* _Source texts of formatted documents_
┏━━

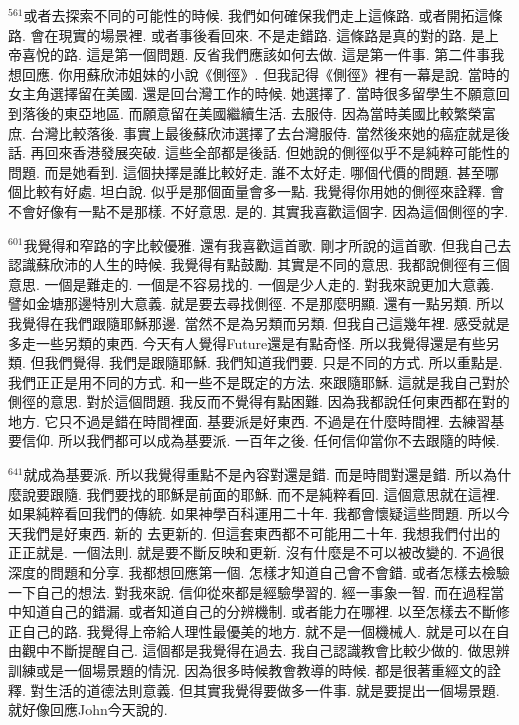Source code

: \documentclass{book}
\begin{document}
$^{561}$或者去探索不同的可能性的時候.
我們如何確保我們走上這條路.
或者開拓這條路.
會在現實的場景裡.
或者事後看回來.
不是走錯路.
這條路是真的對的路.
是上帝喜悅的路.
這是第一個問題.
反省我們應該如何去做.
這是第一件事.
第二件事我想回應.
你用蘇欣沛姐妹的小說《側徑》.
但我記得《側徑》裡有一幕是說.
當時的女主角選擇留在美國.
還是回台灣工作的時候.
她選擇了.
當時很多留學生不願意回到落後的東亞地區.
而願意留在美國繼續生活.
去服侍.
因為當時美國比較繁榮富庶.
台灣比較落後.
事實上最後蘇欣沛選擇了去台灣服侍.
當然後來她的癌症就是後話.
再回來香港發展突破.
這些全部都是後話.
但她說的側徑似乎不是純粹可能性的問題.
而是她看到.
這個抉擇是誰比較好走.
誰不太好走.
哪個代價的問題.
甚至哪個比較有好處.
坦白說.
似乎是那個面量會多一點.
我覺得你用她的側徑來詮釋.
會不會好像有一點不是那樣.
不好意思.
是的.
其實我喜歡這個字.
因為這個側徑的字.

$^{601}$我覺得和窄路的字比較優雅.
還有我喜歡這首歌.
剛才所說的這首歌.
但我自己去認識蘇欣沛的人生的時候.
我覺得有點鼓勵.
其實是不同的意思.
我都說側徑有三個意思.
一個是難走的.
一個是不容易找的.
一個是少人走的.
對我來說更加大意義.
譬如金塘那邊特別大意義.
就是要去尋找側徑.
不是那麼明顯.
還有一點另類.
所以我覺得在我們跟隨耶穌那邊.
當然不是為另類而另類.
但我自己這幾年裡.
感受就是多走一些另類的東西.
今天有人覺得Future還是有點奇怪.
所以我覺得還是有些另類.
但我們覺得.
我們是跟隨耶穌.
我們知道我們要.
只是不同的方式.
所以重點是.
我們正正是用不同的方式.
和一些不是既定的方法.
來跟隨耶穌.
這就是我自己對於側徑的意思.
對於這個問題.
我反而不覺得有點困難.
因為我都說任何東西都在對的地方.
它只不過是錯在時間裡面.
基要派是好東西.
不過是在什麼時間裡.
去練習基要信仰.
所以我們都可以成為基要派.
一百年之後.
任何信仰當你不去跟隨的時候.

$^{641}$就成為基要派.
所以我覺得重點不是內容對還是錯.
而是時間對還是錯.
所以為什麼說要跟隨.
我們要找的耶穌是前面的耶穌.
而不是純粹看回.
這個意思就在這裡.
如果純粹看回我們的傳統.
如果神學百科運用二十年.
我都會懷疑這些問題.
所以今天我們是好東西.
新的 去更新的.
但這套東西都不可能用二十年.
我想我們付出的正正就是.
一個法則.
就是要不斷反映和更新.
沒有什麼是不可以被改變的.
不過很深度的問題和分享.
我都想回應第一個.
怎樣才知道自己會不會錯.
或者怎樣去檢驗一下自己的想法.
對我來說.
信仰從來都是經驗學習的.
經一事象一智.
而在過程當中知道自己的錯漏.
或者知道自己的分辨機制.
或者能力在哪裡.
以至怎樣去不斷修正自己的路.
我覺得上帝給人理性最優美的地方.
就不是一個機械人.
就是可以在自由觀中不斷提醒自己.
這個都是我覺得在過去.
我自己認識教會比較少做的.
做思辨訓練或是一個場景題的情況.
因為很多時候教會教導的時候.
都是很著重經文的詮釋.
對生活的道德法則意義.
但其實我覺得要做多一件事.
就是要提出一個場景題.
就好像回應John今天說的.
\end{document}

┗━━

* _Assignment_
Ending at the line with "我覺得你用她的側徑來詮釋.", reproduce exactly the lines that begin at the top of the data, and include no pictures.

* _Completed exercise_
Source code

: \documentclass{book}
\begin{document}
$^{561}$或者去探索不同的可能性的時候.
我們如何確保我們走上這條路.
或者開拓這條路.
會在現實的場景裡.
或者事後看回來.
不是走錯路.
這條路是真的對的路.
是上帝喜悅的路.
這是第一個問題.
反省我們應該如何去做.
這是第一件事.
第二件事我想回應.
你用蘇欣沛姐妹的小說《側徑》.
但我記得《側徑》裡有一幕是說.
當時的女主角選擇留在美國.
還是回台灣工作的時候.
她選擇了.
當時很多留學生不願意回到落後的東亞地區.
而願意留在美國繼續生活.
去服侍.
因為當時美國比較繁榮富庶.
台灣比較落後.
事實上最後蘇欣沛選擇了去台灣服侍.
當然後來她的癌症就是後話.
再回來香港發展突破.
這些全部都是後話.
但她說的側徑似乎不是純粹可能性的問題.
而是她看到.
這個抉擇是誰比較好走.
誰不太好走.
哪個代價的問題.
甚至哪個比較有好處.
坦白說.
似乎是那個面量會多一點.
我覺得你用她的側徑來詮釋.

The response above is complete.